▸ **Your goal**: Nothing but an exact copy of the records is expected here.

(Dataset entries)
- - -
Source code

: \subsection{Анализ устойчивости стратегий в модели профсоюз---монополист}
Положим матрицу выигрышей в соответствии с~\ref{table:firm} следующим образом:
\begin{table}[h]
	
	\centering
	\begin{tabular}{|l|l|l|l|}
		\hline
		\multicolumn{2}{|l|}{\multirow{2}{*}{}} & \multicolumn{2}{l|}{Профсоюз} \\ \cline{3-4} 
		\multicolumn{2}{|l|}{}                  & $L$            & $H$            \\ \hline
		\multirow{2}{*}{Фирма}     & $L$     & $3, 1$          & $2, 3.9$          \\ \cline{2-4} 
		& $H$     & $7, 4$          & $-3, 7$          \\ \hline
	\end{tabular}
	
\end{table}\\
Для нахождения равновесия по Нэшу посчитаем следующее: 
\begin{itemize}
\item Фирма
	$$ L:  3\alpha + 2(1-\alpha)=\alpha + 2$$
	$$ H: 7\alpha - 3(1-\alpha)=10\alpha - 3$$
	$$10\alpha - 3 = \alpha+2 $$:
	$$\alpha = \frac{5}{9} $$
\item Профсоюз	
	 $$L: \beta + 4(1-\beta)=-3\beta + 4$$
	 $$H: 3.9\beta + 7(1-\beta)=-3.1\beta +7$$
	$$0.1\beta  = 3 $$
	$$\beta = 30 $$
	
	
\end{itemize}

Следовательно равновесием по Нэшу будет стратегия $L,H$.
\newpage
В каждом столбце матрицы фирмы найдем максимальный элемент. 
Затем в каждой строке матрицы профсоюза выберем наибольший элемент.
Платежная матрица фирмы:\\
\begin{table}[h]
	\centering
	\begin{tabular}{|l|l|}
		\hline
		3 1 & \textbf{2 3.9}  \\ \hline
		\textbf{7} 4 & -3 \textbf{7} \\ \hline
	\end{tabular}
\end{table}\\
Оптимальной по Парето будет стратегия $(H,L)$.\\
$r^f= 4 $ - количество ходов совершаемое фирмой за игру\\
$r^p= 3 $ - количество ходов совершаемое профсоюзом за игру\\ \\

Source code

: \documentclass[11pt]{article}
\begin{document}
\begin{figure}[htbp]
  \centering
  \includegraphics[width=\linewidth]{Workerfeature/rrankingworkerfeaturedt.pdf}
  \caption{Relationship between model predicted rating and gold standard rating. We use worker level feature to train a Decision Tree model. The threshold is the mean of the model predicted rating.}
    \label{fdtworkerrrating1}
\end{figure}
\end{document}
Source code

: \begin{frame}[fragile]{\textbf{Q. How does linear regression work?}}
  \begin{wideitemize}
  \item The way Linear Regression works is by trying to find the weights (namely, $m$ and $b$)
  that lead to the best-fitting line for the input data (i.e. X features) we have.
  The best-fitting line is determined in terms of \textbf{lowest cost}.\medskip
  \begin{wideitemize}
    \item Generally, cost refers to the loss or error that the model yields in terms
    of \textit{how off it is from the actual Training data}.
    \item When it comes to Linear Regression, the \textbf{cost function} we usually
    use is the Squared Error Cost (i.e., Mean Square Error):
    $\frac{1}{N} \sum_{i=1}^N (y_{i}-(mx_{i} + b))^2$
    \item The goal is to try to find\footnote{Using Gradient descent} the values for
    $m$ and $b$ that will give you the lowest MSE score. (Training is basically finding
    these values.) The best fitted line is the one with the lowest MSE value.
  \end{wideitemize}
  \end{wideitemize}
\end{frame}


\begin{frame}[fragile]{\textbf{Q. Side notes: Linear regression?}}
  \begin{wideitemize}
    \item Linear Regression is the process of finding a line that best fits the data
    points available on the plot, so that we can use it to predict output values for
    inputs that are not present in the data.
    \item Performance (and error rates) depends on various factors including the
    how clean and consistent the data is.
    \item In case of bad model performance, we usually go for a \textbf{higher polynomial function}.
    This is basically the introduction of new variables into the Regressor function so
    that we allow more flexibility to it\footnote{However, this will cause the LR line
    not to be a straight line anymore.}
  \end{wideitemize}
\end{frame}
- - -
▸ **Expected answer**:
Source code

: \subsection{Анализ устойчивости стратегий в модели профсоюз---монополист}
Положим матрицу выигрышей в соответствии с~\ref{table:firm} следующим образом:
\begin{table}[h]
	
	\centering
	\begin{tabular}{|l|l|l|l|}
		\hline
		\multicolumn{2}{|l|}{\multirow{2}{*}{}} & \multicolumn{2}{l|}{Профсоюз} \\ \cline{3-4} 
		\multicolumn{2}{|l|}{}                  & $L$            & $H$            \\ \hline
		\multirow{2}{*}{Фирма}     & $L$     & $3, 1$          & $2, 3.9$          \\ \cline{2-4} 
		& $H$     & $7, 4$          & $-3, 7$          \\ \hline
	\end{tabular}
	
\end{table}\\
Для нахождения равновесия по Нэшу посчитаем следующее: 
\begin{itemize}
\item Фирма
	$$ L:  3\alpha + 2(1-\alpha)=\alpha + 2$$
	$$ H: 7\alpha - 3(1-\alpha)=10\alpha - 3$$
	$$10\alpha - 3 = \alpha+2 $$:
	$$\alpha = \frac{5}{9} $$
\item Профсоюз	
	 $$L: \beta + 4(1-\beta)=-3\beta + 4$$
	 $$H: 3.9\beta + 7(1-\beta)=-3.1\beta +7$$
	$$0.1\beta  = 3 $$
	$$\beta = 30 $$
	
	
\end{itemize}

Следовательно равновесием по Нэшу будет стратегия $L,H$.
\newpage
В каждом столбце матрицы фирмы найдем максимальный элемент. 
Затем в каждой строке матрицы профсоюза выберем наибольший элемент.
Платежная матрица фирмы:\\
\begin{table}[h]
	\centering
	\begin{tabular}{|l|l|}
		\hline
		3 1 & \textbf{2 3.9}  \\ \hline
		\textbf{7} 4 & -3 \textbf{7} \\ \hline
	\end{tabular}
\end{table}\\
Оптимальной по Парето будет стратегия $(H,L)$.\\
$r^f= 4 $ - количество ходов совершаемое фирмой за игру\\
$r^p= 3 $ - количество ходов совершаемое профсоюзом за игру\\ \\

Source code

: \documentclass[11pt]{article}
\begin{document}
\begin{figure}[htbp]
  \centering
  \includegraphics[width=\linewidth]{Workerfeature/rrankingworkerfeaturedt.pdf}
  \caption{Relationship between model predicted rating and gold standard rating. We use worker level feature to train a Decision Tree model. The threshold is the mean of the model predicted rating.}
    \label{fdtworkerrrating1}
\end{figure}
\end{document}
Source code

: \begin{frame}[fragile]{\textbf{Q. How does linear regression work?}}
  \begin{wideitemize}
  \item The way Linear Regression works is by trying to find the weights (namely, $m$ and $b$)
  that lead to the best-fitting line for the input data (i.e. X features) we have.
  The best-fitting line is determined in terms of \textbf{lowest cost}.\medskip
  \begin{wideitemize}
    \item Generally, cost refers to the loss or error that the model yields in terms
    of \textit{how off it is from the actual Training data}.
    \item When it comes to Linear Regression, the \textbf{cost function} we usually
    use is the Squared Error Cost (i.e., Mean Square Error):
    $\frac{1}{N} \sum_{i=1}^N (y_{i}-(mx_{i} + b))^2$
    \item The goal is to try to find\footnote{Using Gradient descent} the values for
    $m$ and $b$ that will give you the lowest MSE score. (Training is basically finding
    these values.) The best fitted line is the one with the lowest MSE value.
  \end{wideitemize}
  \end{wideitemize}
\end{frame}


\begin{frame}[fragile]{\textbf{Q. Side notes: Linear regression?}}
  \begin{wideitemize}
    \item Linear Regression is the process of finding a line that best fits the data
    points available on the plot, so that we can use it to predict output values for
    inputs that are not present in the data.
    \item Performance (and error rates) depends on various factors including the
    how clean and consistent the data is.
    \item In case of bad model performance, we usually go for a \textbf{higher polynomial function}.
    This is basically the introduction of new variables into the Regressor function so
    that we allow more flexibility to it\footnote{However, this will cause the LR line
    not to be a straight line anymore.}
  \end{wideitemize}
\end{frame}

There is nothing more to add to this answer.